The full image names and tags are defined in current_image_tags.properties. The make
system will parse the names/tags from this file.
Running
Start a new container using the same image as Jenkins using your local user account with
make -C docker jenkins_run LOCAL_USER=1
If you do not have access to the internal artifact repository, you can instead either use the NGC Develop image or build an image locally.
Release images based on Jenkins image
One may also build a release image based on the Jenkins development image:
make -C docker trtllm_build CUDA_ARCHS="80-real;90-real"
Note that the above requires access to the Jenkins development image from the internal artifact repository.
The resulting images can be pushed to the internal artifact repository:
make -C docker trtllm_push
Generally, only images built for all CUDA architectures should be pushed to the artifact repository. These images can be deployed in docker in the usual way:
make -C docker trtllm_run LOCAL_USER=1 DOCKER_PULL=1
The argument DOCKER_PULL=1 instructs make to pull the latest version of the image before deploying it in the container.

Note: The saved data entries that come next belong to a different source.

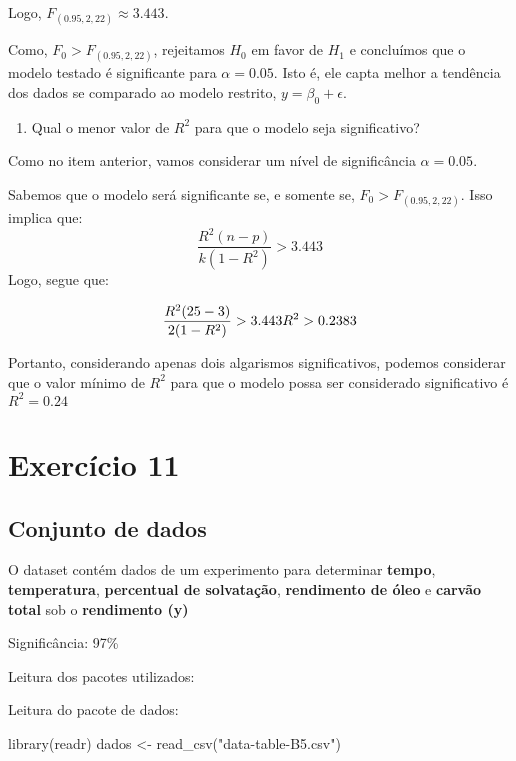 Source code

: \documentclass[
]{article}
\newenvironment{Shaded}{\begin{snugshade}}{\end{snugshade}}
\newcommand{\FunctionTok}[1]{\textcolor[rgb]{0.00,0.00,0.00}{#1}}
\newcommand{\NormalTok}[1]{#1}
\newcommand{\OtherTok}[1]{\textcolor[rgb]{0.56,0.35,0.01}{#1}}
\newcommand{\StringTok}[1]{\textcolor[rgb]{0.31,0.60,0.02}{#1}}
\providecommand{\tightlist}{%
  \setlength{\itemsep}{0pt}\setlength{\parskip}{0pt}}
\begin{document}
Logo, \(F_{(0.95,2,22)} \approx 3.443\).

Como, \(F_0 > F_{(0.95,2,22)}\), rejeitamos \(H_0\) em favor de \(H_1\)
e concluímos que o modelo testado é significante para \(\alpha = 0.05\).
Isto é, ele capta melhor a tendência dos dados se comparado ao modelo
restrito, \(y = \beta_0 + \epsilon\).

\begin{enumerate}
\def\labelenumi{\alph{enumi})}
\setcounter{enumi}{1}
\tightlist
\item
  Qual o menor valor de \(R^2\) para que o modelo seja significativo?
\end{enumerate}

Como no item anterior, vamos considerar um nível de significância
\(\alpha = 0.05\).

Sabemos que o modelo será significante se, e somente se,
\(F_0 > F_{(0.95,2,22)}\). Isso implica que:
\[\frac{R^2(n-p)}{k (1- R^2)} > 3.443\] Logo, segue que:

\[\frac{R^2(25-3)}{2 (1- R^2)} > 3.443 \\
R^2>0.2383\]

Portanto, considerando apenas dois algarismos significativos, podemos
considerar que o valor mínimo de \(R^2\) para que o modelo possa ser
considerado significativo é \(R^2 = 0.24\)

\hypertarget{exercuxedcio-11}{%
\section{Exercício 11}\label{exercuxedcio-11}}

\hypertarget{conjunto-de-dados}{%
\subsection{Conjunto de dados}\label{conjunto-de-dados}}

O dataset contém dados de um experimento para determinar \textbf{tempo},
\textbf{temperatura}, \textbf{percentual de solvatação},
\textbf{rendimento de óleo} e \textbf{carvão total} sob o
\textbf{rendimento (y)}

Significância: 97\%

Leitura dos pacotes utilizados:

Leitura do pacote de dados:

\begin{Shaded}
\begin{Highlighting}[]
\FunctionTok{library}\NormalTok{(readr)}
\NormalTok{dados }\OtherTok{\textless{}{-}} \FunctionTok{read\_csv}\NormalTok{(}\StringTok{"data{-}table{-}B5.csv"}\NormalTok{)}
\end{Highlighting}
\end{Shaded}
\end{document}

By default, the release images built in the above manner are tagged by their git branch name and may be frequently updated.
Building CI images
To build and push a new Docker image for Jenkins, define new image names and tags in current_image_tags.properties and run
# Commands assume an amd64 host
make -C docker jenkins_build
#
docker buildx create --name multi-builder
make -C docker jenkins-aarch64_build \
DOCKER_BUILD_ARGS="--platform arm64 --builder=multi-builder"
#
# check jenkins/BuildDockerImage.groovy for current Python versions
make -C docker jenkins-rockylinux8_build PYTHON_VERSION=3.12.3
make -C docker jenkins-rockylinux8_build PYTHON_VERSION=3.10.12
The resulting images then need to be pushed:
sh -c '. jenkins/current_image_tags.properties && echo $LLM_DOCKER_IMAGE $LLM_SBSA_DOCKER_IMAGE $LLM_ROCKYLINUX8_PY310_DOCKER_IMAGE $LLM_ROCKYLINUX8_PY312_DOCKER_IMAGE' | tr ' ' '\n' | xargs -I{} docker push {}
Alternatively, it is possible to trigger the image build by opening a new pull request and commenting
/bot run --stage-list "Build-Docker-Images"
The resulting images can then be re-tagged using scripts/rename_docker_images.py
and the new tags included in current_image_tags.properties.
Docker rootless
Some aspects require special treatment when using Docker rootless mode. The docker/Makefile contains heuristics to detect Docker rootless mode. When assuming
Docker rootless mode, the %_run targets in docker/Makefile will output
a corresponding message. The heuristics can be overridden by specifying
IS_ROOTLESS=0 or IS_ROOTLESS=1, respectively.
Since Docker rootless mode remaps the UID/GID and the remapped UIDs and GIDs
(typically configured in /etc/subuid and /etc/subgid) generally do not coincide
with the local UID/GID, both IDs need to be translated using a tool like bindfs in order to be able to smoothly share a local working directory with any containers
started with LOCAL_USER=1. In this case, the SOURCE_DIR and HOME_DIR Makefile variables need to be set to the locations of the translated versions of the TensorRT LLM working copy and the user home directory, respectively.